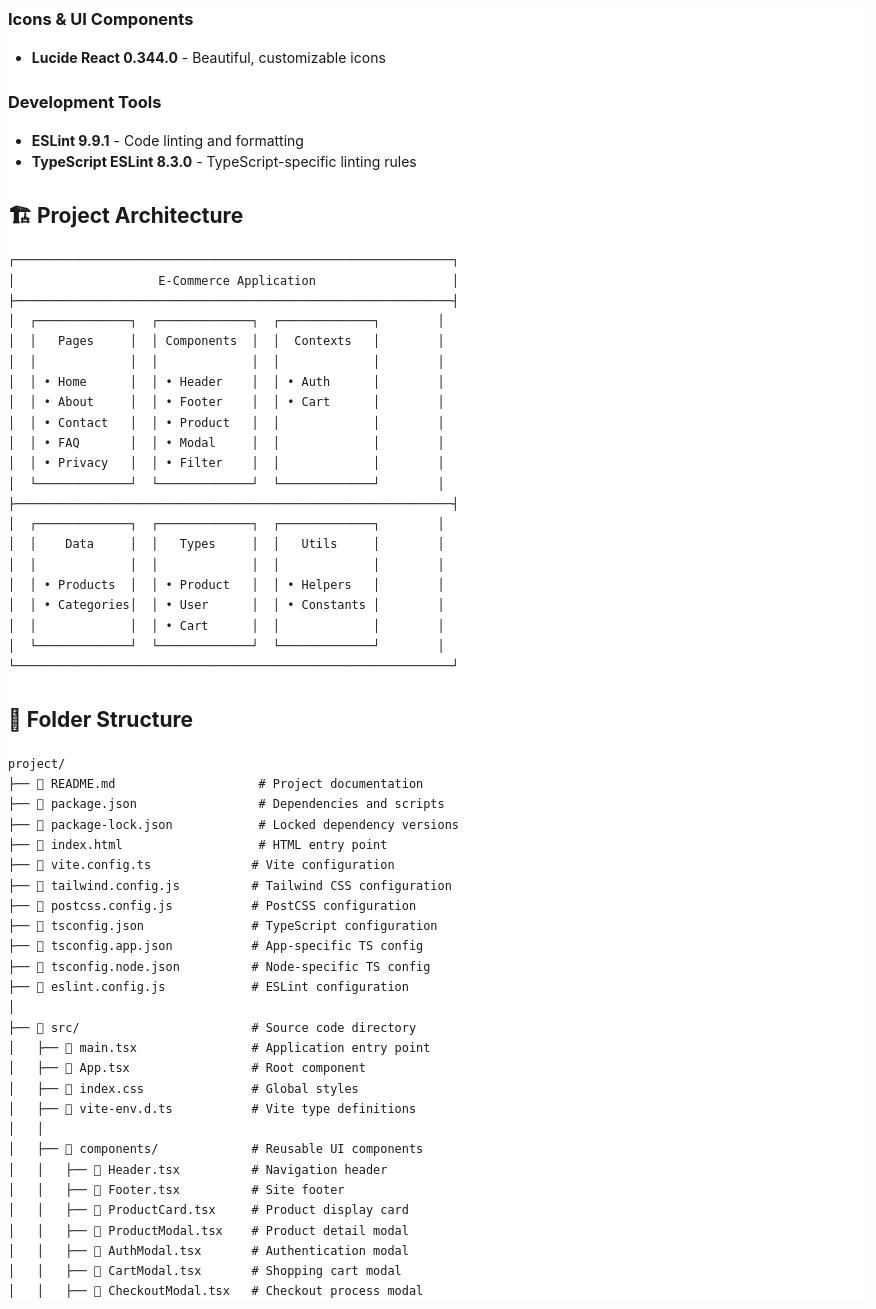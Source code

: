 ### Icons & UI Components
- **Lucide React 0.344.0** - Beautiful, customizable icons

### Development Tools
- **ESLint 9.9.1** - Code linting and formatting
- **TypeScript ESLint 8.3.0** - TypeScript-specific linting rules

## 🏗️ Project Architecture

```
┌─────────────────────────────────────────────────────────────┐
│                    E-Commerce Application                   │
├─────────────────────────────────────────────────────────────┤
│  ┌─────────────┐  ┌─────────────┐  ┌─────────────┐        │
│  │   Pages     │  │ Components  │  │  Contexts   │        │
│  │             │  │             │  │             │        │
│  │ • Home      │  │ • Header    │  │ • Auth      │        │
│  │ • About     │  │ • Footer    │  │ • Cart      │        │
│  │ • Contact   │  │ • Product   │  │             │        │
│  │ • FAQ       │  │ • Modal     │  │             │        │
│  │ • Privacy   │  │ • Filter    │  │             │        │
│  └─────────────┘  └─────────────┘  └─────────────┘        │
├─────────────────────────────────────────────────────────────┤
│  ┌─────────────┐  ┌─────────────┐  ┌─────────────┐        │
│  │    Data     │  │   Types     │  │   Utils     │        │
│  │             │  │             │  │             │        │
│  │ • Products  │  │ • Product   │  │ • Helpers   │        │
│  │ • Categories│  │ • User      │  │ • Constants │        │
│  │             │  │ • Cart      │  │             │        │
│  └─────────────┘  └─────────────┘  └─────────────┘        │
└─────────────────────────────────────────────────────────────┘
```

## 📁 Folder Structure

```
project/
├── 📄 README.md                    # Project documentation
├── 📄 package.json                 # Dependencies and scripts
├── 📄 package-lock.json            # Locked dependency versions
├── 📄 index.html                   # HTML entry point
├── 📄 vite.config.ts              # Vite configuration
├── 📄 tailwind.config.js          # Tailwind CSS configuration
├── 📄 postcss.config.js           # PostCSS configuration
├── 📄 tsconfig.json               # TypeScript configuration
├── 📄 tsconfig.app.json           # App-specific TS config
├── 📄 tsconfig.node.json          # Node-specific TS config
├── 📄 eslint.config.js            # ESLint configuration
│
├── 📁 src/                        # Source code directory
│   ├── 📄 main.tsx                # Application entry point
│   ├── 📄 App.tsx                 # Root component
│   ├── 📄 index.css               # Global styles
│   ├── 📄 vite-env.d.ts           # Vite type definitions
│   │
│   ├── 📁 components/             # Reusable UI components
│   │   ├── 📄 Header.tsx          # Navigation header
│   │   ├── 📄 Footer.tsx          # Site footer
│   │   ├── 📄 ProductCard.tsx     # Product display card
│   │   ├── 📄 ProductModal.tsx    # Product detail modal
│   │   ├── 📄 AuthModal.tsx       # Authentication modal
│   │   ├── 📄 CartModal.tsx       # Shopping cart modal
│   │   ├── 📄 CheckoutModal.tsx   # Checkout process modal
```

...

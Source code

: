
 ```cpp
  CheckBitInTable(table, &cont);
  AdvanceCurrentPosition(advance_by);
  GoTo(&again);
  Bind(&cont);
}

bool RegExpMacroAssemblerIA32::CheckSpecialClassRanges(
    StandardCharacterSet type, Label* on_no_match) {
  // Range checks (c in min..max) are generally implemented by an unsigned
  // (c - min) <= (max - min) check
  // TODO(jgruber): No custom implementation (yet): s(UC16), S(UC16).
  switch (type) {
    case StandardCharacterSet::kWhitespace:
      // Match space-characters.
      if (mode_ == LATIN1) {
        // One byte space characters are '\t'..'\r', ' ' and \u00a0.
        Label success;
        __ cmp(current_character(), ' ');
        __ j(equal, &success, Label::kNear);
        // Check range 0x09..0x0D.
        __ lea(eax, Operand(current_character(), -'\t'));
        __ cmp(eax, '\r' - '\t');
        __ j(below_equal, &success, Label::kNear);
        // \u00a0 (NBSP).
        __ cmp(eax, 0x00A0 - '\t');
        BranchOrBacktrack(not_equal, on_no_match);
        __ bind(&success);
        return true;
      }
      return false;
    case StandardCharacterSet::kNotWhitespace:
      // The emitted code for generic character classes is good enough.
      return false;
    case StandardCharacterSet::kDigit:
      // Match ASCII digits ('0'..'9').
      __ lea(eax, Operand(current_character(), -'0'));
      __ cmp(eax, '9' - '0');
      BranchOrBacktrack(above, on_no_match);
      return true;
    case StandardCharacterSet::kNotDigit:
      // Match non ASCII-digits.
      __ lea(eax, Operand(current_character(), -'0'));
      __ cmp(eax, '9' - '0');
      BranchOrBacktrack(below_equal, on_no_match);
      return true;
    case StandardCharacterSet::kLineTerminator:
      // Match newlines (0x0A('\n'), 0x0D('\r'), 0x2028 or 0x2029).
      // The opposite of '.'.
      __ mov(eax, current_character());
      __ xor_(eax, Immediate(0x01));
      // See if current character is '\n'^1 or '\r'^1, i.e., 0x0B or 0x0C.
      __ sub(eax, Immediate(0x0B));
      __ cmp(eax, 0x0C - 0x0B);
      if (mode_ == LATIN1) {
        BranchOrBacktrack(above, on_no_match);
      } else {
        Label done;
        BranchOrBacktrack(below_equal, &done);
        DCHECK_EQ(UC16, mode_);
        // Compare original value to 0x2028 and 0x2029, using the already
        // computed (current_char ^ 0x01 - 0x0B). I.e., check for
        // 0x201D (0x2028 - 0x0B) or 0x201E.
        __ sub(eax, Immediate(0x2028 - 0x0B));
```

PROBLEM STATEMENT: The lines above that hold the word "index" should be found and copied out.

TASK SOLUTION:
├── 📄 index.html                   # HTML entry point
│   ├── 📄 index.css               # Global styles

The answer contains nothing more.